The state of Florida, which is joining a string of states going after the opioid industry in court, has added pharmacy chains CVS and Walgreens to their previously-filed lawsuit. In addition to the pharmacy giants, the lawsuit also names Allergan, Purdue Pharma, Mallinckrodt, Janssen and others.
The lawsuit claims that CVS and Walgreens either knew or should have known that some of the opioids ordered and supplied to Florida communities would eventually make their way to the black market, as the quantities exceeded medical justification.
Pam Bondi, Florida Attorney General, says both pharmacies failed to use “highly detailed” prescription, distribution and sales tracking data to flag high-quantity orders as suspicious.
The lawsuit alleges that by ignoring suspicious data, the defendants “violated their duty by selling and shipping billions of opioids into Florida without raising an alarm or “taking reasonable steps to prevent diversion.”
In some cases, opioid orders at Walgreens rose as much as 600% over a two-year period. The lawsuit cites a Walgreens distribution center that sold more than 2 million tablets to a single Walgreens in Hudson, Florida. The order was large enough to cover a six-month supply for each resident of the town.

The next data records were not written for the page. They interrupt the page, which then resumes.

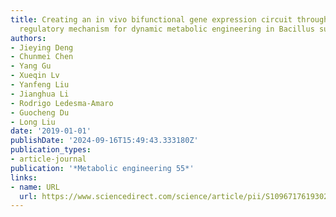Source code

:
 ```yaml
---
title: Creating an in vivo bifunctional gene expression circuit through an aptamer-based
  regulatory mechanism for dynamic metabolic engineering in Bacillus subtilis
authors:
- Jieying Deng
- Chunmei Chen
- Yang Gu
- Xueqin Lv
- Yanfeng Liu
- Jianghua Li
- Rodrigo Ledesma-Amaro
- Guocheng Du
- Long Liu
date: '2019-01-01'
publishDate: '2024-09-16T15:49:43.333180Z'
publication_types:
- article-journal
publication: '*Metabolic engineering 55*'
links:
- name: URL
  url: https://www.sciencedirect.com/science/article/pii/S1096717619302186
---
```

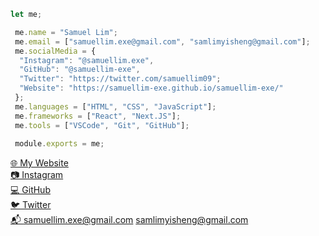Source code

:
 ```js
let me;

 me.name = "Samuel Lim";
 me.email = ["samuellim.exe@gmail.com", "samlimyisheng@gmail.com"];
 me.socialMedia = {
  "Instagram": "@samuellim.exe",
  "GitHub": "@samuellim-exe",
  "Twitter": "https://twitter.com/samuellim09";
  "Website": "https://samuellim-exe.github.io/samuellim-exe/"
 };
 me.languages = ["HTML", "CSS", "JavaScript"];
 me.frameworks = ["React", "Next.JS"];
 me.tools = ["VSCode", "Git", "GitHub"];
 
 module.exports = me;
```
[🌐 My Website](https://samuellim-exe.github.io/samuellim-exe/)  
[📷 Instagram](https://instagram.com/samuelllim.exe)  
[💻 GitHub](https://github.com/samuellim-exe)  
[🐦 Twitter](https://twitter.com/samuellim09)  
[📬 samuellim.exe@gmail.com](mailto:samuellim.exe@gmail.com)
[samlimyisheng@gmail.com](mailto:samlimyisheng@gmail.com)
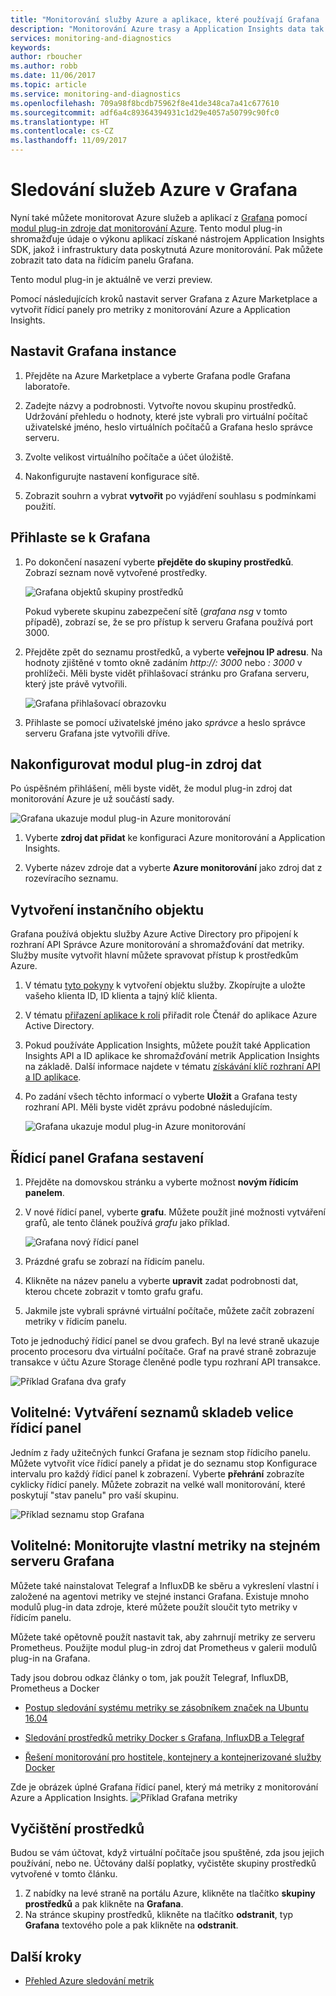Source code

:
 ```yaml
---
title: "Monitorování služby Azure a aplikace, které používají Grafana | Microsoft Docs"
description: "Monitorování Azure trasy a Application Insights data tak lze zobrazit v Grafana."
services: monitoring-and-diagnostics
keywords: 
author: rboucher
ms.author: robb
ms.date: 11/06/2017
ms.topic: article
ms.service: monitoring-and-diagnostics
ms.openlocfilehash: 709a98f8bcdb75962f8e41de348ca7a41c677610
ms.sourcegitcommit: adf6a4c89364394931c1d29e4057a50799c90fc0
ms.translationtype: HT
ms.contentlocale: cs-CZ
ms.lasthandoff: 11/09/2017
---
```

# <a name="monitor-your-azure-services-in-grafana"></a>Sledování služeb Azure v Grafana
Nyní také můžete monitorovat Azure služeb a aplikací z [Grafana](https://grafana.com/) pomocí [modul plug-in zdroje dat monitorování Azure](https://grafana.com/plugins/grafana-azure-monitor-datasource). Tento modul plug-in shromažďuje údaje o výkonu aplikací získané nástrojem Application Insights SDK, jakož i infrastruktury data poskytnutá Azure monitorování. Pak můžete zobrazit tato data na řídicím panelu Grafana.

Tento modul plug-in je aktuálně ve verzi preview.

Pomocí následujících kroků nastavit server Grafana z Azure Marketplace a vytvořit řídicí panely pro metriky z monitorování Azure a Application Insights.

## <a name="set-up-a-grafana-instance"></a>Nastavit Grafana instance
1. Přejděte na Azure Marketplace a vyberte Grafana podle Grafana laboratoře.

2. Zadejte názvy a podrobnosti. Vytvořte novou skupinu prostředků. Udržování přehledu o hodnoty, které jste vybrali pro virtuální počítač uživatelské jméno, heslo virtuálních počítačů a Grafana heslo správce serveru.  

3. Zvolte velikost virtuálního počítače a účet úložiště.

4. Nakonfigurujte nastavení konfigurace sítě.

5. Zobrazit souhrn a vybrat **vytvořit** po vyjádření souhlasu s podmínkami použití.

## <a name="log-in-to-grafana"></a>Přihlaste se k Grafana
1. Po dokončení nasazení vyberte **přejděte do skupiny prostředků**. Zobrazí seznam nově vytvořené prostředky. 

    ![Grafana objektů skupiny prostředků](.\media\monitor-how-to-grafana\grafana1.png) 

    Pokud vyberete skupinu zabezpečení sítě (*grafana nsg* v tomto případě), zobrazí se, že se pro přístup k serveru Grafana používá port 3000. 

2. Přejděte zpět do seznamu prostředků, a vyberte **veřejnou IP adresu**. Na hodnoty zjištěné v tomto okně zadáním *http://<IP address>: 3000* nebo  *<DNSName>: 3000* v prohlížeči. Měli byste vidět přihlašovací stránku pro Grafana serveru, který jste právě vytvořili.
    
    ![Grafana přihlašovací obrazovku](.\media\monitor-how-to-grafana\grafana2.png) 

3. Přihlaste se pomocí uživatelské jméno jako *správce* a heslo správce serveru Grafana jste vytvořili dříve. 

## <a name="configure-data-source-plugin"></a>Nakonfigurovat modul plug-in zdroj dat

Po úspěšném přihlášení, měli byste vidět, že modul plug-in zdroj dat monitorování Azure je už součástí sady.

![Grafana ukazuje modul plug-in Azure monitorování](.\media\monitor-how-to-grafana\grafana3.png) 

1. Vyberte **zdroj dat přidat** ke konfiguraci Azure monitorování a Application Insights. 
    
2. Vyberte název zdroje dat a vyberte **Azure monitorování** jako zdroj dat z rozevíracího seznamu.
    
    
## <a name="create-a-service-principal"></a>Vytvoření instančního objektu 

Grafana používá objektu služby Azure Active Directory pro připojení k rozhraní API Správce Azure monitorování a shromažďování dat metriky. Služby musíte vytvořit hlavní můžete spravovat přístup k prostředkům Azure.

1. V tématu [tyto pokyny](../azure-resource-manager/resource-group-create-service-principal-portal.md) k vytvoření objektu služby. Zkopírujte a uložte vašeho klienta ID, ID klienta a tajný klíč klienta.

2. V tématu [přiřazení aplikace k roli](https://docs.microsoft.com/en-us/azure/azure-resource-manager/resource-group-create-service-principal-portal#assign-application-to-role) přiřadit role Čtenář do aplikace Azure Active Directory.   

3. Pokud používáte Application Insights, můžete použít také Application Insights API a ID aplikace ke shromažďování metrik Application Insights na základě. Další informace najdete v tématu [získávání klíč rozhraní API a ID aplikace](https://dev.applicationinsights.io/documentation/Authorization/API-key-and-App-ID).

4. Po zadání všech těchto informací o vyberte **Uložit** a Grafana testy rozhraní API. Měli byste vidět zprávu podobné následujícím.  

    ![Grafana ukazuje modul plug-in Azure monitorování](.\media\monitor-how-to-grafana\grafana4.png) 
    
## <a name="build-a-grafana-dashboard"></a>Řídicí panel Grafana sestavení

1. Přejděte na domovskou stránku a vyberte možnost **novým řídicím panelem**.

2. V nové řídicí panel, vyberte **grafu**. Můžete použít jiné možnosti vytváření grafů, ale tento článek používá *grafu* jako příklad. 

    ![Grafana nový řídicí panel](.\media\monitor-how-to-grafana\grafana5.png) 

3. Prázdné grafu se zobrazí na řídicím panelu. 

4. Klikněte na název panelu a vyberte **upravit** zadat podrobnosti dat, kterou chcete zobrazit v tomto grafu grafu.
    
5. Jakmile jste vybrali správné virtuální počítače, můžete začít zobrazení metriky v řídicím panelu. 

Toto je jednoduchý řídicí panel se dvou grafech. Byl na levé straně ukazuje procento procesoru dva virtuální počítače. Graf na pravé straně zobrazuje transakce v účtu Azure Storage členěné podle typu rozhraní API transakce.
    
![Příklad Grafana dva grafy](.\media\monitor-how-to-grafana\grafana6.png) 
    

## <a name="optional-create-dashboard-playlists"></a>Volitelné: Vytváření seznamů skladeb velice řídicí panel

Jedním z řady užitečných funkcí Grafana je seznam stop řídicího panelu. Můžete vytvořit více řídicí panely a přidat je do seznamu stop Konfigurace intervalu pro každý řídicí panel k zobrazení. Vyberte **přehrání** zobrazíte cyklicky řídicí panely. Můžete zobrazit na velké wall monitorování, které poskytují "stav panelu" pro vaší skupinu. 
    
![Příklad seznamu stop Grafana](.\media\monitor-how-to-grafana\grafana7.png) 


## <a name="optional-monitor-your-custom-metrics-in-the-same-grafana-server"></a>Volitelné: Monitorujte vlastní metriky na stejném serveru Grafana

Můžete také nainstalovat Telegraf a InfluxDB ke sběru a vykreslení vlastní i založené na agentovi metriky ve stejné instanci Grafana. Existuje mnoho modulů plug-in data zdroje, které můžete použít sloučit tyto metriky v řídicím panelu. 
    
Můžete také opětovně použít nastavit tak, aby zahrnují metriky ze serveru Prometheus. Použijte modul plug-in zdroj dat Prometheus v galerii modulů plug-in na Grafana.
    
Tady jsou dobrou odkaz články o tom, jak použít Telegraf, InfluxDB, Prometheus a Docker
 - [Postup sledování systému metriky se zásobníkem značek na Ubuntu 16.04](https://www.digitalocean.com/community/tutorials/how-to-monitor-system-metrics-with-the-tick-stack-on-ubuntu-16-04)

 - [Sledování prostředků metriky Docker s Grafana, InfluxDB a Telegraf](https://blog.vpetkov.net/2016/08/04/monitor-docker-resource-metrics-with-grafana-influxdb-and-telegraf/)

 - [Řešení monitorování pro hostitele, kontejnery a kontejnerizované služby Docker](https://stefanprodan.com/2016/a-monitoring-solution-for-docker-hosts-containers-and-containerized-services/)

Zde je obrázek úplné Grafana řídicí panel, který má metriky z monitorování Azure a Application Insights.
![Příklad Grafana metriky](.\media\monitor-how-to-grafana\grafana8.png) 


## <a name="clean-up-resources"></a>Vyčištění prostředků

Budou se vám účtovat, když virtuální počítače jsou spuštěné, zda jsou jejich používání, nebo ne. Účtovány další poplatky, vyčistěte skupiny prostředků vytvořené v tomto článku. 

1. Z nabídky na levé straně na portálu Azure, klikněte na tlačítko **skupiny prostředků** a pak klikněte na **Grafana**. 
2. Na stránce skupiny prostředků, klikněte na tlačítko **odstranit**, typ **Grafana** textového pole a pak klikněte na **odstranit**.

## <a name="next-steps"></a>Další kroky
* [Přehled Azure sledování metrik](monitoring-overview-metrics.md)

Between 2006 and 2014, CVS reportedly sold over 700 million dosages of opioids.
A Florida health report from 2010 found that the state was responsible for 90 of the top 100 physicians purchasing oxycodone.
Local governments and Native American Tribe councils across the country have filed lawsuits against opioid manufacturers alleging that they violated consumer protection laws as well as other laws. The Justice Department has come out in support of state actions and has requested to join settlement talks against distributors and manufacturers.
In 2017, opioid deaths increased 10% compared to the previous year. The U.S. recorded 72,000 over dose deaths last year.